イラガは警戒する

 あの怪しい気配がやったに違いない。イラガにはそうとしか考えられなかった。

 調べてみると毒草は何種類かあるようだ。キノコのようなものも混じっている。


「うちのダーシャは賢いから食わなかったけどよ、一応先生に診てもらいてえんだが。動物は大丈夫なのかい、先生は」


 ハスオは毒草から牛に目を移し、そんなことをいう。彼は農具の一つとして以上に、飼っている牛のことを大事に思っているらしかった。

 確かに念のために診てもらいたいという気持ちはわかる。だが、エリサンが獣医の分野にまで知識を持っているかどうかはイラガにはわからない。一応話はしておきます、とだけ返した。

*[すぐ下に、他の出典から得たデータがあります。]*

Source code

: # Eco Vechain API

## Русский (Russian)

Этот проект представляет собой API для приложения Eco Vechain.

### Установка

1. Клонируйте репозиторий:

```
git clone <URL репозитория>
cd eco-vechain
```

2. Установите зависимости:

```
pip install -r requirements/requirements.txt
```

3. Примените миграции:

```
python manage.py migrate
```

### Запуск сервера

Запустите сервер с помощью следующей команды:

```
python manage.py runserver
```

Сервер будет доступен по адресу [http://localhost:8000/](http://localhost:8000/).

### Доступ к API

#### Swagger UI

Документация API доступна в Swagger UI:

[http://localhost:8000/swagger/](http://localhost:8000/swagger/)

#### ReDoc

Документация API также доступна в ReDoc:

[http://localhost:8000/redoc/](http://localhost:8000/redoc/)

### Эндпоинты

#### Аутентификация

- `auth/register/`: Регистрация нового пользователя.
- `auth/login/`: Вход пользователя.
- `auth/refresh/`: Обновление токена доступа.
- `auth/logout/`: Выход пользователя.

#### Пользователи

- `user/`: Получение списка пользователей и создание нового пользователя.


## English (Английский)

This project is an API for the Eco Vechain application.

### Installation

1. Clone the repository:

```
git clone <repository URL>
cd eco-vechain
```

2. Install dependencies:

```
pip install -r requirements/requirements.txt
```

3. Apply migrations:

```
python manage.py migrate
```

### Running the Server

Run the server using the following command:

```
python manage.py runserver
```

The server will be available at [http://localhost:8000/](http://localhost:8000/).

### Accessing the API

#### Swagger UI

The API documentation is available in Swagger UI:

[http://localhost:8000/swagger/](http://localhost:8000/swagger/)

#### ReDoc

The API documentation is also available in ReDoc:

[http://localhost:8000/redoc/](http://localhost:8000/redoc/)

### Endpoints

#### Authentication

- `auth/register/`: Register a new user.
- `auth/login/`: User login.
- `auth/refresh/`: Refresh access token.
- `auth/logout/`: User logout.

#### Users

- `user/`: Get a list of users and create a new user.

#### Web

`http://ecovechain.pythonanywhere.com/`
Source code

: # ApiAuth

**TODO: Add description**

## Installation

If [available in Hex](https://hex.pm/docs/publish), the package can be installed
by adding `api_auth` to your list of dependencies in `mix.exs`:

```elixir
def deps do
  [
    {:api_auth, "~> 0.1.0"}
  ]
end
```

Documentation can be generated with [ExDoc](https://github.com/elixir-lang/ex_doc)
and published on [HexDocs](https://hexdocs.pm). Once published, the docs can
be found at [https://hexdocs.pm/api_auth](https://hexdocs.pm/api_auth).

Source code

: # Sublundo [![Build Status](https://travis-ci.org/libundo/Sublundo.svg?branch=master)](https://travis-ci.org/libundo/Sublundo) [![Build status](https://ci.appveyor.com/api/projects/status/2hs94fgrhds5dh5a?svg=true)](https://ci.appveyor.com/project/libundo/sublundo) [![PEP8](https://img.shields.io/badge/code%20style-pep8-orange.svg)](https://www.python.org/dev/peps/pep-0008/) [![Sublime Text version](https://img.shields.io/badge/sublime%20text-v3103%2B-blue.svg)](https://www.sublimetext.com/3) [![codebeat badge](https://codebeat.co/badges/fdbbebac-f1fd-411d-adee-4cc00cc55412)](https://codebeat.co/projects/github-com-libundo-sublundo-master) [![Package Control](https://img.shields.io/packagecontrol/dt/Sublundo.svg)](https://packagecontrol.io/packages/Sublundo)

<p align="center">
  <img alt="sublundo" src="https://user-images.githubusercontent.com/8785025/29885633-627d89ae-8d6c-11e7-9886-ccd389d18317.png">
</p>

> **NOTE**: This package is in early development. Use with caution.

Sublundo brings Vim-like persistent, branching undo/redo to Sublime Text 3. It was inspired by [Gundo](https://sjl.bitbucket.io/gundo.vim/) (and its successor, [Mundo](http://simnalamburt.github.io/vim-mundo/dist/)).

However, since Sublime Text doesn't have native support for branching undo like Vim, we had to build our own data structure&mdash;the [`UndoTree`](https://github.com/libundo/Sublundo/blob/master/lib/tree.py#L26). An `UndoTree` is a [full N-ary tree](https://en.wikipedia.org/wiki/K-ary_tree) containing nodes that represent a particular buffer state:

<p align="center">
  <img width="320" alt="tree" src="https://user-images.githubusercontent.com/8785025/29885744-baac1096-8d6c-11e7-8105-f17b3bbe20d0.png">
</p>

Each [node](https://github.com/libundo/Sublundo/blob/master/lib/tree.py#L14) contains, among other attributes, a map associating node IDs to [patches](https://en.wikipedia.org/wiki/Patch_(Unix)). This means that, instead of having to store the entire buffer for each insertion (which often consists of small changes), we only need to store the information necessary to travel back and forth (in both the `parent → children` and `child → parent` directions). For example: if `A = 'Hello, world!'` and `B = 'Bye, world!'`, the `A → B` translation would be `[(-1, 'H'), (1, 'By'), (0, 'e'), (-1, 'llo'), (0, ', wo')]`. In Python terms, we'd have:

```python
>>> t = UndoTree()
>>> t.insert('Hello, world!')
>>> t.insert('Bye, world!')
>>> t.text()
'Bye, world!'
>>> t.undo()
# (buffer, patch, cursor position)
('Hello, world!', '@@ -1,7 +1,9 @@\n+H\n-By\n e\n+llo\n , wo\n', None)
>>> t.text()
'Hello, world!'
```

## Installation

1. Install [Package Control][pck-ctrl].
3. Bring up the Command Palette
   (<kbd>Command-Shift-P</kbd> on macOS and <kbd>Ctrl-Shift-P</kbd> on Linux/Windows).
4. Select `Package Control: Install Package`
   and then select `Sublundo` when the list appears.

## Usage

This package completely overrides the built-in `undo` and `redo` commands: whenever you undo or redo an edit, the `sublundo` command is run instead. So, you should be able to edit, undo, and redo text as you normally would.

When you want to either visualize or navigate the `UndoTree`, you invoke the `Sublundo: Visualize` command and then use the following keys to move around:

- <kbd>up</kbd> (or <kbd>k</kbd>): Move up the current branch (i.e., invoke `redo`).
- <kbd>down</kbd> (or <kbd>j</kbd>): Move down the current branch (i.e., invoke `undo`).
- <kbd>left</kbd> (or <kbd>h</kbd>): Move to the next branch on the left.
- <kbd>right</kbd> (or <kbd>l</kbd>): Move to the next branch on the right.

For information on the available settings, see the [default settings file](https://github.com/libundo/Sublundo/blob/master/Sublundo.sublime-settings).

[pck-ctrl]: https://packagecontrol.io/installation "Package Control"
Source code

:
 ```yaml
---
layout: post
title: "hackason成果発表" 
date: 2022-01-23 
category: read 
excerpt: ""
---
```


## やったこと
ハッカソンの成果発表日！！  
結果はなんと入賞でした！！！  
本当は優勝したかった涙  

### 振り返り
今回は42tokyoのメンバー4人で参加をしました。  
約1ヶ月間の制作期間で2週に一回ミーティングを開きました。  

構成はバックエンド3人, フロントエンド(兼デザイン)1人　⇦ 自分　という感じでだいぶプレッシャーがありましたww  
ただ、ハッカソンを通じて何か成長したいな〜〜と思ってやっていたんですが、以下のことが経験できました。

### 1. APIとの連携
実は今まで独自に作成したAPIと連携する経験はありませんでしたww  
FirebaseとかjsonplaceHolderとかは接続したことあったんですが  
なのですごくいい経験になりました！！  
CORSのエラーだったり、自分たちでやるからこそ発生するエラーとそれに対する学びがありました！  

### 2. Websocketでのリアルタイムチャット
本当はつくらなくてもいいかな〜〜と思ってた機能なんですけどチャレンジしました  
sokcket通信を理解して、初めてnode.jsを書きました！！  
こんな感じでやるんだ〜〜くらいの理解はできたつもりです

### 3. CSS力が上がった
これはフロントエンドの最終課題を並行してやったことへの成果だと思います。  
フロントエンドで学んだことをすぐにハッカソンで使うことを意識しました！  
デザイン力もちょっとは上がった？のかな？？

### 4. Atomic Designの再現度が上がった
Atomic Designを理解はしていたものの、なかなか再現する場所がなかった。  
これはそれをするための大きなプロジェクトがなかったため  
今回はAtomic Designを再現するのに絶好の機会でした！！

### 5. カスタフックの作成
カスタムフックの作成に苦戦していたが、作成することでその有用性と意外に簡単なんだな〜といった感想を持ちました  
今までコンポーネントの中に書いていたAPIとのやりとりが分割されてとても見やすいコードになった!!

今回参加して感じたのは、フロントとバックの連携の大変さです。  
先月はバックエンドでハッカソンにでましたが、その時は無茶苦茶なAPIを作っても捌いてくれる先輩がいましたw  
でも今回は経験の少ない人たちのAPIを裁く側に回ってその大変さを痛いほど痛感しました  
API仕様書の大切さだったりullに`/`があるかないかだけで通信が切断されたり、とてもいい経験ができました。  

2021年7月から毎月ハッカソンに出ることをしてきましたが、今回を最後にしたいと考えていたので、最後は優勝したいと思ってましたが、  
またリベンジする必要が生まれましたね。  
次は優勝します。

 それにしてもあの怪しい気配は何を狙っているのだろうか。


 牛などを殺したところで、何にもならない。エリサンを殺すつもりなら、このようなことをしても、何の進展もないのだ。

 何が敵の狙いなのか、わからなかった。

 そもそも敵なのかどうかさえも曖昧なままだ。


 怪しい気配は今のところ何もしていない。ただエリサンを監視しているだけだ。

 これを感じ取っているのはおそらくイラガだけで、これを敵だと考えているのも、イラガだけ。それを村の人たちに言ったところで、信じてもらえるかどうか。

 イラガは混じっていたという毒草やキノコを少し拾って家に戻り、エリサンにこれを伝えた。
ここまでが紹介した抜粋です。